Content starts
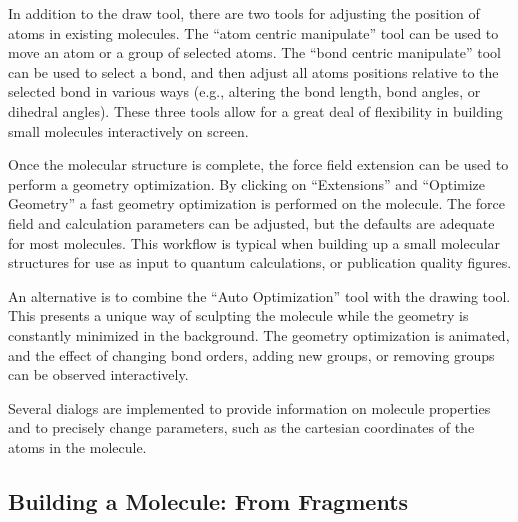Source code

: \documentclass[10pt]{bmc_article}
\newenvironment{bmcformat}{\begin{raggedright}
\baselineskip20pt\sloppy\setboolean{publ}{false}}{\end{raggedright}
\baselineskip20pt\sloppy}
\begin{document}
\begin{bmcformat}
In addition to the draw tool, there are two tools for adjusting the position of
atoms in existing molecules. The ``atom centric manipulate'' tool can be used to
move an atom or a group of selected atoms. The ``bond centric manipulate'' tool
can
be used to select a bond, and then adjust all atoms positions relative to the
selected bond in various ways (e.g., altering the bond length, bond
angles, or dihedral angles). These three tools allow for a great deal of
flexibility in building small molecules interactively on screen.

Once the molecular structure is complete, the force field extension can be used to
perform a geometry optimization. By clicking on ``Extensions'' and ``Optimize
Geometry'' a fast geometry optimization is performed on the molecule. The
force field and calculation parameters can be adjusted, but the defaults are
adequate for most molecules. This workflow is typical when building up a small
molecular structures for use as input to quantum calculations, or publication
quality figures.

An alternative is to combine the ``Auto Optimization'' tool with the drawing
tool. This presents a unique way of sculpting the molecule while the geometry is
constantly minimized in the background. The geometry optimization is animated,
and the effect of changing bond orders, adding new groups, or removing groups can
be observed interactively.

Several dialogs are implemented to provide information on molecule properties
and to precisely change parameters, such as the cartesian coordinates of the atoms
in the molecule.

\subsection{Building a Molecule: From Fragments}


\end{bmcformat}
\end{document}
Content ends
Work to complete
Repeat the records in full and exactly, leaving every picture out.

Solution to this task
Source code

: \documentclass[10pt]{bmc_article}
\newenvironment{bmcformat}{\begin{raggedright}
\baselineskip20pt\sloppy\setboolean{publ}{false}}{\end{raggedright}
\baselineskip20pt\sloppy}
\begin{document}
\begin{bmcformat}
In addition to the draw tool, there are two tools for adjusting the position of
atoms in existing molecules. The ``atom centric manipulate'' tool can be used to
move an atom or a group of selected atoms. The ``bond centric manipulate'' tool
can
be used to select a bond, and then adjust all atoms positions relative to the
selected bond in various ways (e.g., altering the bond length, bond
angles, or dihedral angles). These three tools allow for a great deal of
flexibility in building small molecules interactively on screen.

Once the molecular structure is complete, the force field extension can be used to
perform a geometry optimization. By clicking on ``Extensions'' and ``Optimize
Geometry'' a fast geometry optimization is performed on the molecule. The
force field and calculation parameters can be adjusted, but the defaults are
adequate for most molecules. This workflow is typical when building up a small
molecular structures for use as input to quantum calculations, or publication
quality figures.

An alternative is to combine the ``Auto Optimization'' tool with the drawing
tool. This presents a unique way of sculpting the molecule while the geometry is
constantly minimized in the background. The geometry optimization is animated,
and the effect of changing bond orders, adding new groups, or removing groups can
be observed interactively.

Several dialogs are implemented to provide information on molecule properties
and to precisely change parameters, such as the cartesian coordinates of the atoms
in the molecule.

\subsection{Building a Molecule: From Fragments}


\end{bmcformat}
\end{document}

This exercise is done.